Defense Date:2013.05.30
Advisors:Zhihua Wang Hanjun Jiang
Department:Institute of Microelectronics,Tsinghua University
Title of Dissertation/Thesis:Design Technology of Multi-Band Multi-Mode Tranceiver for Wireless Healthcare System
Abstract:
The wireless healthcare system is consist of the remote service center, the local portable control station and multiple sensor nodes; it has the functions of long-term acquisition and monitoring of human physiological signals and interventional treatment. The purpose of this dissertation is to design the low-power multi-band multi-mode transceiver for the control station of the system. By analyzing the different application requirements of the sensor nodes, the dissertation figures out that the transceiver should be compatible with 400 MHz and 2.4 GHz frequency bands, the data bandwidth can be configured from 150 kHz to 3 MHz and other design specifications must meet the physical layer requirements of the IEEE 802.15.6, the IEEE 802.15.4 and the custom communication protocol.

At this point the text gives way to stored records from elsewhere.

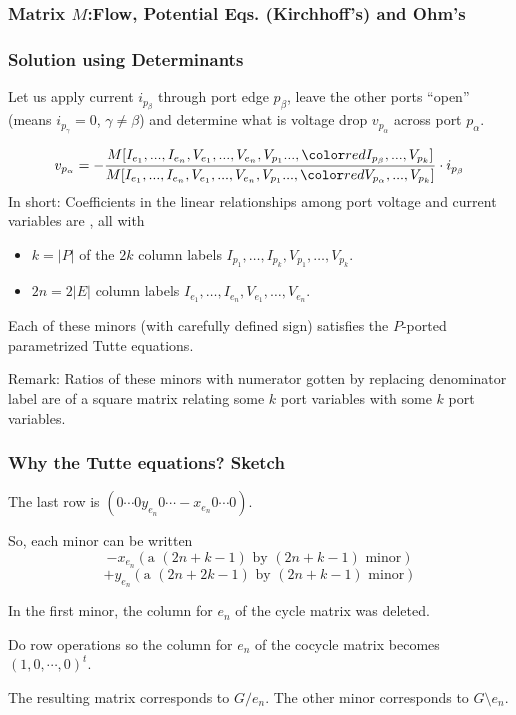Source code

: \documentclass{beamer}
\begin{document}
\begin{frame}
\frametitle{Matrix $M$:Flow, Potential Eqs. (Kirchhoff's) and Ohm's}

\end{frame}

\begin{frame}
\frametitle{Solution using Determinants}
Let us apply current $i_{p_{\beta}}$ through port edge $p_{\beta}$,
leave the other ports ``open'' (means $i_{p_{\gamma}}=0$, $\gamma\neq\beta$)
and determine what is voltage drop $v_{p_{\alpha}}$ across port $p_{\alpha}$.

\[
v_{p_{\alpha}}=-\frac{M[I_{e_1},...,I_{e_n},V_{e_1},...,V_{e_n},
                V_{p_1}...,\Remph{I_{p_{\beta}}},...,V_{p_k}]}
                   {M[I_{e_1},...,I_{e_n},V_{e_1},...,V_{e_n},
                V_{p_1}...,\Remph{V_{p_{\alpha}}},...,V_{p_k}]}
                  \cdot i_{p_{\beta}}
\]
In short: Coefficients in the linear relationships among port voltage
and current variables are ,
all with
\begin{itemize}
\item $k=|P|$ of the $2k$ column labels 
$I_{p_1},\ldots,I_{p_k},V_{p_1},\ldots,V_{p_k}$.
\item
{} $2n=2|E|$ column labels
$I_{e_1},\ldots,I_{e_n},V_{e_1},\ldots,V_{e_n}$.
\end{itemize}

\begin{theorem}
Each of these minors (with carefully defined sign)
satisfies the $P$-ported parametrized
Tutte equations.
\end{theorem}

Remark: Ratios of these minors with numerator gotten by replacing 
 denominator label are 
of a square matrix relating some $k$ port variables with some
$k$ port variables.

\end{frame}


\begin{frame}
\frametitle{Why the Tutte equations? Sketch}

The last row is $(0 \cdots 0 y_{e_n} 0 \cdots -x_{e_n} 0 \cdots 0)$.

So, each minor can be written 
\[
-x_{e_n}(\text{a }(2n+k-1)\text{ by }(2n+k-1)\text{ minor})
\]
\[
+y_{e_n}(\text{a }(2n+2k-1)\text{ by }(2n+k-1)\text{ minor})
\]

In the first minor, the column for $e_n$ of the cycle matrix was deleted.

Do row operations so the column for $e_n$ of the cocycle matrix becomes
$(1,0,\cdots,0)^t$.

The resulting matrix corresponds to $G/e_n$.  The other minor
corresponds to $G\!\setminus\! e_n$.
\end{frame}
\end{document}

This dissertation proposes a reconfigurable sliding-IF transceiver architecture. The transceiver can be reconfigured to the direct conversion architecture or the sliding-IF architecture when it is working in different bands. Involving the proposed architecture in stead of the classic quadrature architecture to cover the desired frequency bands, the frequency synthesizer tuning range and highest frequency were reduced by 75% and 60%, respectively.
In the receiver chapter, the dissertation focuses on the broadbanding and the low-power technologies of the low noise amplifier design. By modifying the parallel active feedback low noise amplifier, the noise optimization can be independent of the matching requirements, and the broadband matching performance is non-correlated to the amplifier’s gain controlling. Low noise amplifier also uses the multi transconductance enhancement and power supply compression technologies. In addition, the dissertation also describes the reconfiguration method of the down-converters between the two architectures, as well as the low voltage, low noise and large output swing design methods of the low-frequency mixer.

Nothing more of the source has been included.